The purpose of the robots.txt protocol is to provide a mechanism for web servers to indicate to search engine crawlers which parts of their server should not be accessed, in other words, to prevent robots from reading certain parts of their server witch could contain sensitive or confidential information. How does this purpose relate to preventing a search engine from indexing a particular resource? Unfortunately, the general answer to this question is "It doesn't".
If the robots.txt file can be used to prevent access to certain parts of a web site, it can also prevent access to the whole site too! During my practice, on more than one instance I have found the robots.txt file to be the main culprit of why a site wasn't listed in certain search engines. One I cleared that, all was ok and the site was listed. If the robots.txt file isn't written correctly, it can cause all kinds of problems and, the worst part is, you will probably never find out about it just looking at your actual HTML code. When a client asks us to analyse a web site that has been online for about a year and is not listed in certain engines, the first place we look is the robots.txt file. Once we have corrected that and have optimized their most important
keywords and key phrases, usually the rankings go way up within the next thirty to sixty days thereafter.
More on the robots.txt file The Disallow line in a robots.txt file means "disallow reading", but that does not mean "disallow indexing". In other words a disallowed resource may be listed in a search engineÆs index, even if the search engine follows the protocol. The most obvious demonstration of this is the Google search engine. Google can add files to its index without reading them, merely by considering links to those files. In theory, Google can build an index of an entire Web site without ever visiting that site or ever retrieving its robots.txt file. In so doing it is not breaking the robots.txt protocol because it is not reading any disallowed resources, it is simply reading other web sites' links to those resources, witch Google constantly uses in its
page rank algorithm .
A web site does not necessarily need to be read in order to be indexed. To the question of how the robots.txt file can be used to prevent a search engine from listing a particular resource in its index, in practice, most search engines have placed their own interpretation on the robots.txt file which allows it to be used to prevent them from adding resources to their index. Most search engines interpret a resource being disallowed by the robots.txt file as meaning they should not add it to their index, and if it is already in their index (placed there by previous crawling activity), they remove it. This last point is important and the following example will illustrate that important subject.

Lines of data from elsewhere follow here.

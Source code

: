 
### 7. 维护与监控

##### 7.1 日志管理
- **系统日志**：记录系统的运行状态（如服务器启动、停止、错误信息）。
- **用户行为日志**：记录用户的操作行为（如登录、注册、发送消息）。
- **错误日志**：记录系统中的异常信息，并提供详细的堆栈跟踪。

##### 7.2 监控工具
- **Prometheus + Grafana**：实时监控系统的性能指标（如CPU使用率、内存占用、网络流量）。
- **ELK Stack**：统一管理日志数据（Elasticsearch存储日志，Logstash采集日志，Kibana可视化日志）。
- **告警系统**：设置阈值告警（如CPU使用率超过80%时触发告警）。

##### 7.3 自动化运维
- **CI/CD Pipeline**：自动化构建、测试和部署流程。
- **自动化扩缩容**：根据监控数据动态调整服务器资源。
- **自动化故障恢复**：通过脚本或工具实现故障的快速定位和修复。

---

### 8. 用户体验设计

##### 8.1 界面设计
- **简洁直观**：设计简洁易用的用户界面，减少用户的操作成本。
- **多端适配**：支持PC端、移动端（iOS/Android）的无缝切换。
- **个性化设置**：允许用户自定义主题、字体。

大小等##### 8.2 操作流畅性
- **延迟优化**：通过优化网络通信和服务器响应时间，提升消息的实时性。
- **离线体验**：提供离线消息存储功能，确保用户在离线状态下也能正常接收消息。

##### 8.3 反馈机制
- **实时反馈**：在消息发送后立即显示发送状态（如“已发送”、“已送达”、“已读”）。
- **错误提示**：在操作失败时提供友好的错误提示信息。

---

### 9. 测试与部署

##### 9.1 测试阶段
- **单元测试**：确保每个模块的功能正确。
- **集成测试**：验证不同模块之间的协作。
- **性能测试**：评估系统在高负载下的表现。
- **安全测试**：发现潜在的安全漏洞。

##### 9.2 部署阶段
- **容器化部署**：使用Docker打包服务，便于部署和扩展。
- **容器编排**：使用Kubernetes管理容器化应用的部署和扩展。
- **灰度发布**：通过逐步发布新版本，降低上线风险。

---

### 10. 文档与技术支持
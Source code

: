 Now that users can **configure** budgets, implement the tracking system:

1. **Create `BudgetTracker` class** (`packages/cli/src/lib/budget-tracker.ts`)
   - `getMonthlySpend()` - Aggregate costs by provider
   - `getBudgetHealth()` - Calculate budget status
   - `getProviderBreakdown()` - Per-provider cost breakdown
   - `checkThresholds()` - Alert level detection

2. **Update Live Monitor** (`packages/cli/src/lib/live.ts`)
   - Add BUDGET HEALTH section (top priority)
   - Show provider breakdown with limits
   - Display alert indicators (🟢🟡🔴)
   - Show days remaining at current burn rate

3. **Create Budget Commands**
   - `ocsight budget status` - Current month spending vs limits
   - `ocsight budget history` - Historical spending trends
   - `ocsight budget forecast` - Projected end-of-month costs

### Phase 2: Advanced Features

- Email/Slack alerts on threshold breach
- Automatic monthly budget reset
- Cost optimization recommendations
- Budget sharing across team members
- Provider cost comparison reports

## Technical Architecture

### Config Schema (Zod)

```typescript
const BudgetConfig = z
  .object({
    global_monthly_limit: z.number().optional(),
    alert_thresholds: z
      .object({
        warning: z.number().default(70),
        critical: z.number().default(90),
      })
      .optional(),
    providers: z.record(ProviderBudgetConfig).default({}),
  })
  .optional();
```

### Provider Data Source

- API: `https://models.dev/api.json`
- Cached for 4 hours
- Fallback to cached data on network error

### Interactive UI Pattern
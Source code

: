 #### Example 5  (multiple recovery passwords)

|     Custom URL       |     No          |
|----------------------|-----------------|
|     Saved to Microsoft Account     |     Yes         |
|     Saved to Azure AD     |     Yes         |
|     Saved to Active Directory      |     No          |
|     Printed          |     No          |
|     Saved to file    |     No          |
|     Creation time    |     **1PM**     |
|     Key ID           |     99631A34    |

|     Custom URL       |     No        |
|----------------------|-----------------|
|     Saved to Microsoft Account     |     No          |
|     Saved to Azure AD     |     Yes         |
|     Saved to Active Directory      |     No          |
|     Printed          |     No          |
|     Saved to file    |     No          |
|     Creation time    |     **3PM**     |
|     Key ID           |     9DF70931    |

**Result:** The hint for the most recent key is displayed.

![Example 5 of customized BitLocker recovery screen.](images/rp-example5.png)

The anomalies and inadequacies of the robots.txt file and robots meta tag properties are indicative of what sometimes could be a bigger problem. It is impossible to prevent any directly accessible resource on a site from being linked to by external sites, be they partner sites, competitive sites or, search engines. Even with the robots.txt file, there is no legal or technical reason why they should be used, least of all by humans creating links, for witch the standards were not even written. This may not seem a bad thing, but there are many instances when a site owner would rather a particular page would never be linked to from any other site on the Web. If such is the case, the robots.txt file will, to a certain degree help the site owner achieve his or her goals.